**HOW TO COMPLETE THIS TASK:** Check every line of the entries that follow, and copy the ones containing "TipodeCarne".

......

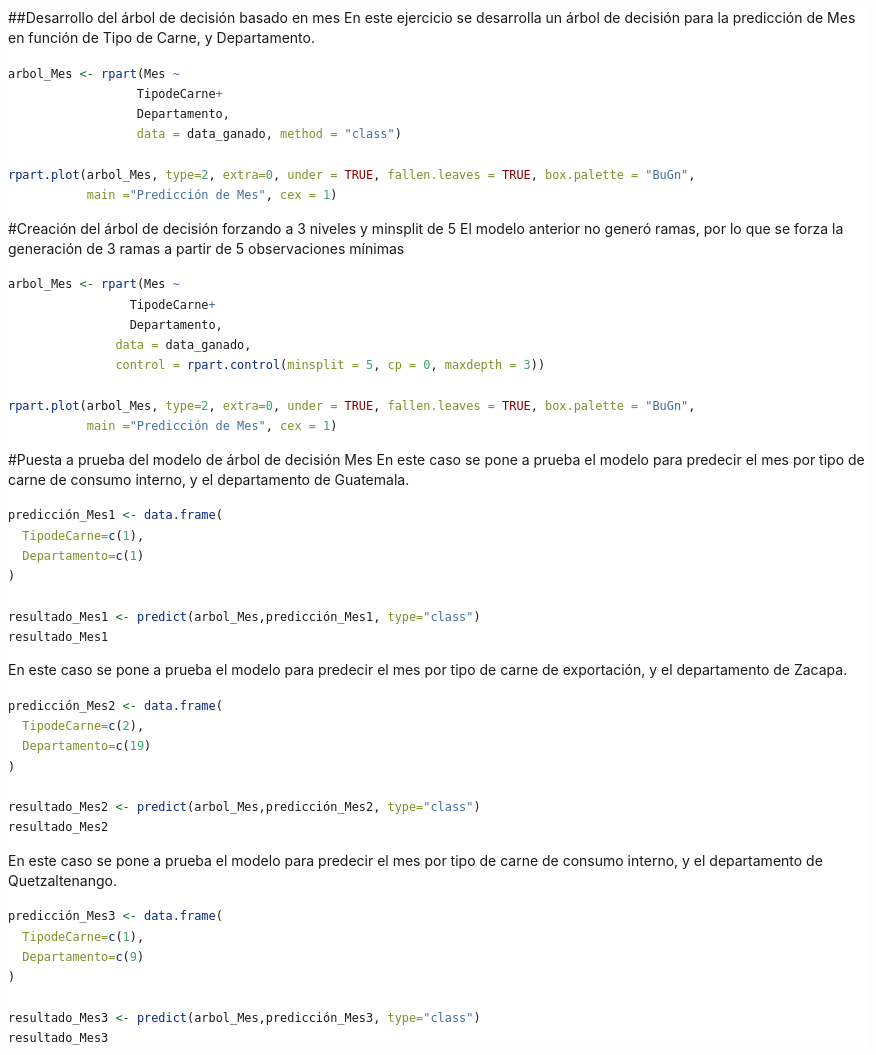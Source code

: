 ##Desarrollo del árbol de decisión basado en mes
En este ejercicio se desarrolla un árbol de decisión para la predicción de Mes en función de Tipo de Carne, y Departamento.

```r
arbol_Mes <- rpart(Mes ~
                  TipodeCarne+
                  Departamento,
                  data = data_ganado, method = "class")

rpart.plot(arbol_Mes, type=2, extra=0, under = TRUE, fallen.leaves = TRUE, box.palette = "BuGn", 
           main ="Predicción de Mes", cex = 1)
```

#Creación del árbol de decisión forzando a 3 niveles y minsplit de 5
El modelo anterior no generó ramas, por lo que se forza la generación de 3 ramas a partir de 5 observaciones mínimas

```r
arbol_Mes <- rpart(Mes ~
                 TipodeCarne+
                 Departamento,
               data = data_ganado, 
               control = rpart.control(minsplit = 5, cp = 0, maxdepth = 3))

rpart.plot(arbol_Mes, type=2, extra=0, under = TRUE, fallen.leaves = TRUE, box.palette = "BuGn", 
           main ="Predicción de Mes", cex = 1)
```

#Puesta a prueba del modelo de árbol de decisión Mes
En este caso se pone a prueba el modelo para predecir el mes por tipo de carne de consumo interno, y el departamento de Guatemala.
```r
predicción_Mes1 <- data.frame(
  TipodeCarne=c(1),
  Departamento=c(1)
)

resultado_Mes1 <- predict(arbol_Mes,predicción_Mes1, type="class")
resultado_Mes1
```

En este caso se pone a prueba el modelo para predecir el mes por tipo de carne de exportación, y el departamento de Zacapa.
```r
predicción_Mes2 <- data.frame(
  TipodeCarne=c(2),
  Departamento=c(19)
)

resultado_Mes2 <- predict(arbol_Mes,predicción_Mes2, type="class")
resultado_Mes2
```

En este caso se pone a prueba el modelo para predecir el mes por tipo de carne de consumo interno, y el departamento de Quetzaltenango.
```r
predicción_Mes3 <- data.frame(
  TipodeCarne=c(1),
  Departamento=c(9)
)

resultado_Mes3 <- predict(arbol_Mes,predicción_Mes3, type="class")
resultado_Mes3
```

......

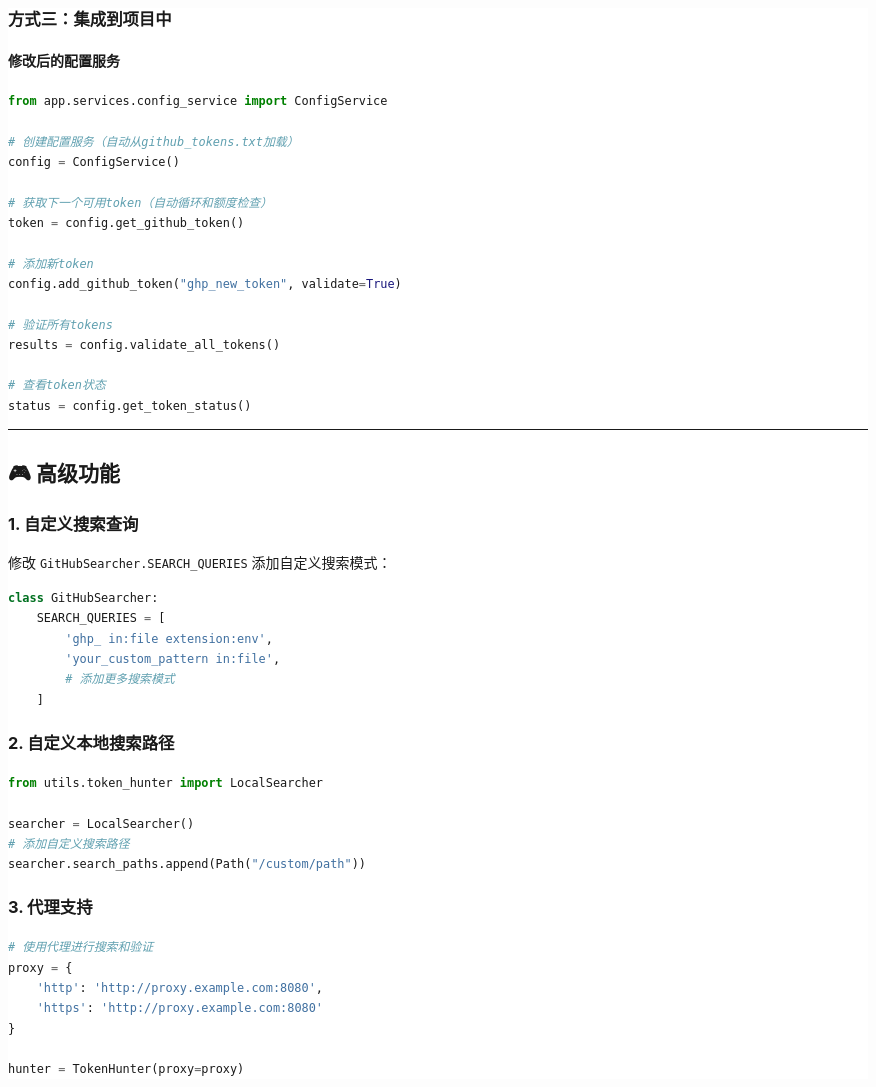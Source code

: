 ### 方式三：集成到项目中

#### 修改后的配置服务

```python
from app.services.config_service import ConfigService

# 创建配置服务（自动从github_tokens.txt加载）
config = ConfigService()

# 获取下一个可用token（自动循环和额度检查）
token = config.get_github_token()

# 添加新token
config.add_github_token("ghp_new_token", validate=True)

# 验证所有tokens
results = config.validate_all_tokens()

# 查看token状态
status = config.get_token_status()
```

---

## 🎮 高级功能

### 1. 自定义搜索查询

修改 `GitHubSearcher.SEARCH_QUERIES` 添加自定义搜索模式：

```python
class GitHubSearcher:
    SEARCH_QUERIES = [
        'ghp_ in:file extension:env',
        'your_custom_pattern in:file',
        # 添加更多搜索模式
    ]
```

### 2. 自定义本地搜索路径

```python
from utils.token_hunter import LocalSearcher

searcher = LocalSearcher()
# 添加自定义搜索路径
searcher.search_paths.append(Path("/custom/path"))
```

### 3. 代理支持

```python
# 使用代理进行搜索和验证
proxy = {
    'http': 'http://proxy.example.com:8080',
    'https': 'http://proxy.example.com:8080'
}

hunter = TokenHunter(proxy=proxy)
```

......

**RESPONSE BELOW:**
                  TipodeCarne+
                 TipodeCarne+
  TipodeCarne=c(1),
  TipodeCarne=c(2),
  TipodeCarne=c(1),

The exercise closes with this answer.